Just ask Ali Mokdad. The UW professor of global health conducted a landmark study of 29 cancers and U.S. deaths by county from 1980-2014. What he uncovered was beyond sobering. Although deaths from all cancers combined fell by 20 percent in the U.S. as a whole, cancer rates are actually rising in 160 counties that had predominantly lower income and minority residents. In some counties, death rates are more than 20 times higher than average.
“In a country where we spend more than anyone else on health care and we debate health all the time, it surprised me to see such huge disparities at the county level. We are leaving people behind in some places where the cancer rate is increasing,” says Mokdad, lead author on the study that was completed at the UW’s Institute for Health Metrics and Evaluation. “You see certain counties where life expectancy is as high as anywhere in the world and other places where the life expectancy is like countries in Africa and Asia.”
Medical science can’t always explain why a particular cancer occurs more often in one part of the U.S. than in another. For example, in the Puget Sound area, people tend to get less cancer overall and have better survival rates than in places such as the Deep South, the states bordering Mexico and the Southeast. On the other hand, Puget Sound residents appear more vulnerable to brain cancer. And this area has seen higher rates of some types of blood cancer with higher death rates than in other parts of the U.S.
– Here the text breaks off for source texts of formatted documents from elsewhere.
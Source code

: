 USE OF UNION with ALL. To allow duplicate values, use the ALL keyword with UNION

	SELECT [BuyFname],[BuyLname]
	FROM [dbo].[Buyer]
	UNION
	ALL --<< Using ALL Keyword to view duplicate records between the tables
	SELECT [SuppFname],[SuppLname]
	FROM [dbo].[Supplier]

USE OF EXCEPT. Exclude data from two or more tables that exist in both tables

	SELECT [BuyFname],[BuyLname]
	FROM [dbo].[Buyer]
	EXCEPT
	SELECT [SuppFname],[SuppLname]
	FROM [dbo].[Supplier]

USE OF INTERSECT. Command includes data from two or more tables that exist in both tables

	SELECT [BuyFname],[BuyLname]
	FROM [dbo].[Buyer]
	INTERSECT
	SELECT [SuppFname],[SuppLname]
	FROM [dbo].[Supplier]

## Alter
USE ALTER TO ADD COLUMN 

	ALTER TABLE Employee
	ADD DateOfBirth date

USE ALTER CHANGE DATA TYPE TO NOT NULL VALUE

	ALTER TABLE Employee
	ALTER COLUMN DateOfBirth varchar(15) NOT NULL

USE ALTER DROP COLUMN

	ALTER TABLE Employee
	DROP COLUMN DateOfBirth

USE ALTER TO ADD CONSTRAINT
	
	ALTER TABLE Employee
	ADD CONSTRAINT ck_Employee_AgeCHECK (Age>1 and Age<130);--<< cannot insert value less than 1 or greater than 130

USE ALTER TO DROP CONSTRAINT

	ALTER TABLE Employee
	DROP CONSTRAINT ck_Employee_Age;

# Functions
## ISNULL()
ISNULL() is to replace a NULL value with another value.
“It’s hard to speculate on reasons. Something else is going on, but it’s very important to know that it’s a problem,” says Mokdad. In general, disparities in cancer and death rates are affected by a host of factors: lifestyle, access to cancer screenings, patient compliance, access to quality care and proximity to quality treatment. “The question is, how can we bring prevention to the forefront of what we are doing?” he adds. “It’s not enough to have excellent treatment.”
The sad truth is that disparities in health care access, treatment and outcome hit communities of color especially hard. Breast cancer is a primary example. African American and Hispanic women are more likely to have more aggressive forms of cancer, to be diagnosed with more advanced cancer and to have worse outcomes. Lupe Salazar, associate professor in the Division of Oncology, says underrepresented minority women are also more likely to receive treatment that fails to meet recognized standards of care.
“Before the Affordable Care Act, we had patients at the Seattle Cancer Care Alliance who couldn’t get the full complement of services. For example, the Medicaid vouchers wouldn’t cover PET Scans,” says Salazar, ’02, ’03. PET scans are vital in pinpointing the location and severity of cancer. But they are expensive; the average cost of a PET scan ranges from $3,000 to more than $12,000.
“The question is, how can we bring prevention to the forefront of what we are doing. It’s not enough to have excellent treatment.”
Minority women, particularly if they are low-income or single parents, are also much less likely to participate in clinical trials. Government funding agencies always ask researchers to recruit from minority populations, “but [there is] nobody to give you resources or funding for things like paying for translators for help with getting consents,” Salazar explains. “It’s also very hard to enroll patients who don’t have a computer or a way to log on to clinicaltrials.gov or a way to find the database of experimental treatments.”
Health disparities plague other communities including immigrants. India Ornelas, ’99, assistant professor in health services, and Vicky Taylor, research professor in health services, are working to increase the number of refugee women who receive regular screenings for cervical cancer. They created a video to build awareness for non-medical audiences.
Collaboration is absolutely vital to addressing these inequities in diagnosis and treatment. “We are going to come together to figure out what we can build on and what we can deliver,” says Salazar. “We hope the Population Health Initiative will improve the health care of the poorest people, whether you’re in the Pacific Northwest or a developing country. We will see.”